Buying annuities is often a confusing process, and insurance companies and other providers aren’t doing enough to educate the public on how annuities are acquired, or even how they work. This, in turn, makes it, so fewer people are purchasing annuities, which in turn makes it, so there are higher fees from advisors who work in this field, which then makes it so that the value of buying an annuity is much lower, which in turn makes them less of a sound investment. It’s a self-sustaining cycle that needs to be broken.

But all hope is not lost, and here I will be illustrating the various ways that purchasing an annuity can be improved upon.

First, let’s look at the vocabulary surrounding annuities.

A regular, immediate annuity can go by many names: income annuity, single premium immediate annuity, or the acronym SPIA. A deferred income annuity can be a reference to longevity insurance, but not necessarily, and to top it all off, longevity insurance is sometimes called longevity annuity, even though it’s not exactly an annuity itself. And this is just the tip of a large confusing iceberg of terminologies.

Standardization of terms across the industry would do much to clear up the confusion among not only people looking to purchase annuities, but also help those who work in the industry as well. Three things are necessary to know when purchasing an annuity, those being the type of product, the provider, and who else is providing said annuity. Blanket terms would do a lot to streamline this process.

A standardization of illustrations would also be beneficial to those looking to purchase annuities as well.

The housing industry has already done this by providing estimations for loans when people are looking to mortgage a home. In the case of annuities, we would start with the most basic annuity, life insurance, with no protection against inflation. From there, you show the additional things you can add on that are mandatory, and then to the optional features and how they would affect the cost to you as you combine different things in your attempt to craft the perfect plan for you. This would need to be the same illustration across all providers, like with our housing industry example above. This would also give those looking to enroll the ability to compare insurers and pricing.

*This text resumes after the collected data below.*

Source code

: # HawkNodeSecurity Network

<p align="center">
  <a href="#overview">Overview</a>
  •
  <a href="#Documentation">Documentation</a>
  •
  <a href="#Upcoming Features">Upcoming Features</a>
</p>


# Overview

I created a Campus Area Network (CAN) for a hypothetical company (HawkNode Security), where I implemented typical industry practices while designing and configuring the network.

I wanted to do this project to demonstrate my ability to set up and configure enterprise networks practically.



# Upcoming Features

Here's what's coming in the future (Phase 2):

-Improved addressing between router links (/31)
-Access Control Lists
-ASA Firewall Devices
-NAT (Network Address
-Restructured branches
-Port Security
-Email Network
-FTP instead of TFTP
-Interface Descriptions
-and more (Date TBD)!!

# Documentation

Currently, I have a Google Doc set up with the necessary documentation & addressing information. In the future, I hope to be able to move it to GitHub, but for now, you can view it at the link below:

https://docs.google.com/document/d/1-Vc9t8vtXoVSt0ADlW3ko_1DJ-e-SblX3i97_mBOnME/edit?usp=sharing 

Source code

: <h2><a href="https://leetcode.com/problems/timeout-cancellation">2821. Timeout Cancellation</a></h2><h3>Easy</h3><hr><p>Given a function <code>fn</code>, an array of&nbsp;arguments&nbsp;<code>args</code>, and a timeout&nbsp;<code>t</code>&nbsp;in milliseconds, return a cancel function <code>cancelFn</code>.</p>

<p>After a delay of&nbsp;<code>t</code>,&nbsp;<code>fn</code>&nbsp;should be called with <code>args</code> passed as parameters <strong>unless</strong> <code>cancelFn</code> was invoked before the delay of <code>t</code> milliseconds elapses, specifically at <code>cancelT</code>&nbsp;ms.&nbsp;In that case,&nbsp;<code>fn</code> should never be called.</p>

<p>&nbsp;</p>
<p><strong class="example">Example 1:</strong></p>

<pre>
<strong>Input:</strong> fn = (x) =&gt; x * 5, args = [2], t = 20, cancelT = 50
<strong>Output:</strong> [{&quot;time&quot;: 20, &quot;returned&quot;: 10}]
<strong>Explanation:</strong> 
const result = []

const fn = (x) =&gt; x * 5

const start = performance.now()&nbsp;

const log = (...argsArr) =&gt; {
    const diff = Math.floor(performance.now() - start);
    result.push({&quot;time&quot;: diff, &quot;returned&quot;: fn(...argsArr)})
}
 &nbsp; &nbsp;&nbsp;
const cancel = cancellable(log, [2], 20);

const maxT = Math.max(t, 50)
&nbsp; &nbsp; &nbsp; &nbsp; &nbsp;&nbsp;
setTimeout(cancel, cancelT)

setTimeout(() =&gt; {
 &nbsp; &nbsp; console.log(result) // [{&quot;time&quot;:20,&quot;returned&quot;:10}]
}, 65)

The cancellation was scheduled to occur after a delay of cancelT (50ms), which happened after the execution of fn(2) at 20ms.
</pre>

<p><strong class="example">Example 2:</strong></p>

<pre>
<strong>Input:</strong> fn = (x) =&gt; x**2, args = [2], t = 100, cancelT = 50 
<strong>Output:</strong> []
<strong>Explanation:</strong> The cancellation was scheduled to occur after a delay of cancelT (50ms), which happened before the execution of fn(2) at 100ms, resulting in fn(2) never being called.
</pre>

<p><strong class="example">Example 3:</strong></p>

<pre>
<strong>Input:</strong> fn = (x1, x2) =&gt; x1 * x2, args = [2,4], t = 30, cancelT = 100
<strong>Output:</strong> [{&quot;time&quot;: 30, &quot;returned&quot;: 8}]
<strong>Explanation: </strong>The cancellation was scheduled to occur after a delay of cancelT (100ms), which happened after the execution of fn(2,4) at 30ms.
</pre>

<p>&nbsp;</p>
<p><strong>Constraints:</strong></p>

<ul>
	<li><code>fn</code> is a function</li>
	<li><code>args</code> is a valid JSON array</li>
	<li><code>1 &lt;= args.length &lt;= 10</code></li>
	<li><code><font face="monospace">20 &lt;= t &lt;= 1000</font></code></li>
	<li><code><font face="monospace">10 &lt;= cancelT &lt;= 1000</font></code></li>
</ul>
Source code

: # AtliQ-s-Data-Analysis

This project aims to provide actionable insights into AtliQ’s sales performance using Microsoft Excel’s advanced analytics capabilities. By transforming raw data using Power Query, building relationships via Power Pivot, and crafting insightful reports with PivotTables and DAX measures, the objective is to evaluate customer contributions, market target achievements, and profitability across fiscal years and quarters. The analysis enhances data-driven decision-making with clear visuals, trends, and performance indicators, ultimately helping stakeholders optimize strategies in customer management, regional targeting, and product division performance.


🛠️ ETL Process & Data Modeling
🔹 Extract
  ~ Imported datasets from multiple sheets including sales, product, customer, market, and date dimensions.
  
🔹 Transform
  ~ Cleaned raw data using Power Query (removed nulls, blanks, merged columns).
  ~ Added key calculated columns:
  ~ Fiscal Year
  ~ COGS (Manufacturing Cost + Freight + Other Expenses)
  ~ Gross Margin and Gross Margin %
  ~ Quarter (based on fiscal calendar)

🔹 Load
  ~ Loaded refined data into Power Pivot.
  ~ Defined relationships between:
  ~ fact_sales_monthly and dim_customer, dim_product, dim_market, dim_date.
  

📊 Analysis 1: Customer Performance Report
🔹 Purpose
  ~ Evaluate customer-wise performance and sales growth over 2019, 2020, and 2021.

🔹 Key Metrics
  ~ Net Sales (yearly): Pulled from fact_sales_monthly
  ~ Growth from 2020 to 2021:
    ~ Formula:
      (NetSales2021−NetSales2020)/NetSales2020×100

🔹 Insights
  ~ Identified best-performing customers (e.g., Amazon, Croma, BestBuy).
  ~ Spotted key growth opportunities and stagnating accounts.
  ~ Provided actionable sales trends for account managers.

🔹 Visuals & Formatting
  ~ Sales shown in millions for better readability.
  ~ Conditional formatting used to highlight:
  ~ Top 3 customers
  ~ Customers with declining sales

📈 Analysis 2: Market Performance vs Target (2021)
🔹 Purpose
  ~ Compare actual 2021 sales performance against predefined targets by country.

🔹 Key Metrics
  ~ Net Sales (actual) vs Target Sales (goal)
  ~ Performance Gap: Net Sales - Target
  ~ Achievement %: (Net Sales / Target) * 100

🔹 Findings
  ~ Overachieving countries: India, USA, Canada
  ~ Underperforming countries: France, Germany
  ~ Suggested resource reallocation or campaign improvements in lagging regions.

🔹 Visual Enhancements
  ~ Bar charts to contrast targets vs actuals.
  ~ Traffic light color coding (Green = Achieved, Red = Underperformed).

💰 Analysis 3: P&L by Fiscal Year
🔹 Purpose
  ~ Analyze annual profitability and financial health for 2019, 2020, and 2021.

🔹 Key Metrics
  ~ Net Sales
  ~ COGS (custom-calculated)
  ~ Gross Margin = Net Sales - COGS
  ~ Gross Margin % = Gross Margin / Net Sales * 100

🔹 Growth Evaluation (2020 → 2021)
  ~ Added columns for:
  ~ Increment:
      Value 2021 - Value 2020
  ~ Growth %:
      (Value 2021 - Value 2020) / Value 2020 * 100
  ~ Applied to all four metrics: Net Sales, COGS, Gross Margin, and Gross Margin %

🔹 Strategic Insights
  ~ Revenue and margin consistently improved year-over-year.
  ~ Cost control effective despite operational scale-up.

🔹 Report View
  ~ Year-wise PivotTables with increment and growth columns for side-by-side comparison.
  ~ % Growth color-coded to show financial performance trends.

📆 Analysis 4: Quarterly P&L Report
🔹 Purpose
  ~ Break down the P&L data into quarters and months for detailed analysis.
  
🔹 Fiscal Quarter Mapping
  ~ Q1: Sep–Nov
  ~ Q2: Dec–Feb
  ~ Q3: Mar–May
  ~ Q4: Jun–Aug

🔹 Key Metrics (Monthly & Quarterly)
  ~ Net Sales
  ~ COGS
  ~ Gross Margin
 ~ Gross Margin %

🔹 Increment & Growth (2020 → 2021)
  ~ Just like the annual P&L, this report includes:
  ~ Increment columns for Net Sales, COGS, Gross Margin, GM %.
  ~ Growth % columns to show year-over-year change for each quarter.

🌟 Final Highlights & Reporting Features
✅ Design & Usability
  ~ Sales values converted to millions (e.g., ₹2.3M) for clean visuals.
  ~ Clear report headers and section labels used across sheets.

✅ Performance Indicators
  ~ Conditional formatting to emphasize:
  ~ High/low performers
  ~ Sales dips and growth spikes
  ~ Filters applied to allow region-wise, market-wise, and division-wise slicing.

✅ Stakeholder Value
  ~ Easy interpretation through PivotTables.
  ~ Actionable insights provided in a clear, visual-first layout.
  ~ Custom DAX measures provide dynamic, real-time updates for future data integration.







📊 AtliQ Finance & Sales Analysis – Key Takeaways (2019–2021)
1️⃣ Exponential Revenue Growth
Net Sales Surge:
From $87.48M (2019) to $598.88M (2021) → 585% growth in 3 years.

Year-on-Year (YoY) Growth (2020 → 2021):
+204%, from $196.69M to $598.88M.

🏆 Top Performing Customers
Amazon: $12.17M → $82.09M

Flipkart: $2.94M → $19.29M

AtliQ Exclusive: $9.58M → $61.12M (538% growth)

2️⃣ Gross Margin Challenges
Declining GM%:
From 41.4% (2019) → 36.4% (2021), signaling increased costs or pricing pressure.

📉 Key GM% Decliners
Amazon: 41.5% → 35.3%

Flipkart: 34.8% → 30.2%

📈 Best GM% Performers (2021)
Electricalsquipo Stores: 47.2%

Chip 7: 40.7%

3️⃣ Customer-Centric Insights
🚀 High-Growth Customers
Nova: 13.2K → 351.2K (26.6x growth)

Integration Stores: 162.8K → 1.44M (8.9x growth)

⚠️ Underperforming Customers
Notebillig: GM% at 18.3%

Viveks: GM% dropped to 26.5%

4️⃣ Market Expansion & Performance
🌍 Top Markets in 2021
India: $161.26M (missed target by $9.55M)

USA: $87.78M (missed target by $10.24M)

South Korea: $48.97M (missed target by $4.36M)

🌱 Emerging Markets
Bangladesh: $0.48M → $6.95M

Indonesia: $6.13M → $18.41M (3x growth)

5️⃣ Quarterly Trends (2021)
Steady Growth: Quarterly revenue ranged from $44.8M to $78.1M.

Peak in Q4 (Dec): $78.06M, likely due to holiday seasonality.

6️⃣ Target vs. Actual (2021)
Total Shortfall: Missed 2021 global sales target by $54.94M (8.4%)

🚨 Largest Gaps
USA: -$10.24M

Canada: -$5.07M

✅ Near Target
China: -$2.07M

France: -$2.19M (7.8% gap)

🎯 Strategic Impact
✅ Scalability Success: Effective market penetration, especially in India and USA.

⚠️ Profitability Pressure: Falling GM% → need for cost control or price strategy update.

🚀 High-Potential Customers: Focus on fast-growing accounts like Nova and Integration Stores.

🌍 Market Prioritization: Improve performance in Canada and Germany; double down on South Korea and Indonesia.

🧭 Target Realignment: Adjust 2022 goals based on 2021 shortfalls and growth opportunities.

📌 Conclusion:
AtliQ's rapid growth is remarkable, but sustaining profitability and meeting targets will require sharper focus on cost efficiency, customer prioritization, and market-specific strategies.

While several apps are built to aid you with the application process, most of them are developed by the insurers themselves. This is not a good way to get unbiased information. Third-party app development would help with this, and the industry as a whole should be pushing for more of it. And not only would the information be provided in a bias-free manner, but it would all be organized and automated, making it easier for people to access the data immediately.

In addition to that, online portals where you could track your transactions in process would help keep people connected to their investments, as well as making sure they’re aware of anything that needs immediate attention. Filling out a policy doesn’t take a lot of time, but it often takes weeks for that policy to fully kick in. A place to track the progress of this would cut down on consumer frustrations, and make investing a more active process instead of a passive one.

1035 exchanges could also use streamlining. A 1035 exchange is the process of moving money between insurers. Different insurers have different requirements when doing a 1035 exchange, without much reason as to why they are different. A standard set of practices across all insurance companies would make such a process easier. This would help with frustration among people enrolled, and make it easier for insurers to make sure all requirements are fulfilled too.

Simplification of online accounts on the insurance end too would go a long way to helping policyholders manage their annuities. A portal where all contributions are aggregated, and you can view at a glance all your owned and potential policies. Some insurance agencies don’t even offer online services, and at this point history, that is pretty much unacceptable. The banking industry is very up to date with their online services. There’s no reason the insurance industry can’t follow suit.

Most of these changes will help not only people who already own annuities but the companies that provide them, as well as help,  ease new and curious parties into policies. With annuities becoming more and more commonplace, they can easily be the cornerstone of most future retirement plans. As it is, it can be a treacherous system to navigate. Going forward, something should be done to make the industry easier for all sides involved.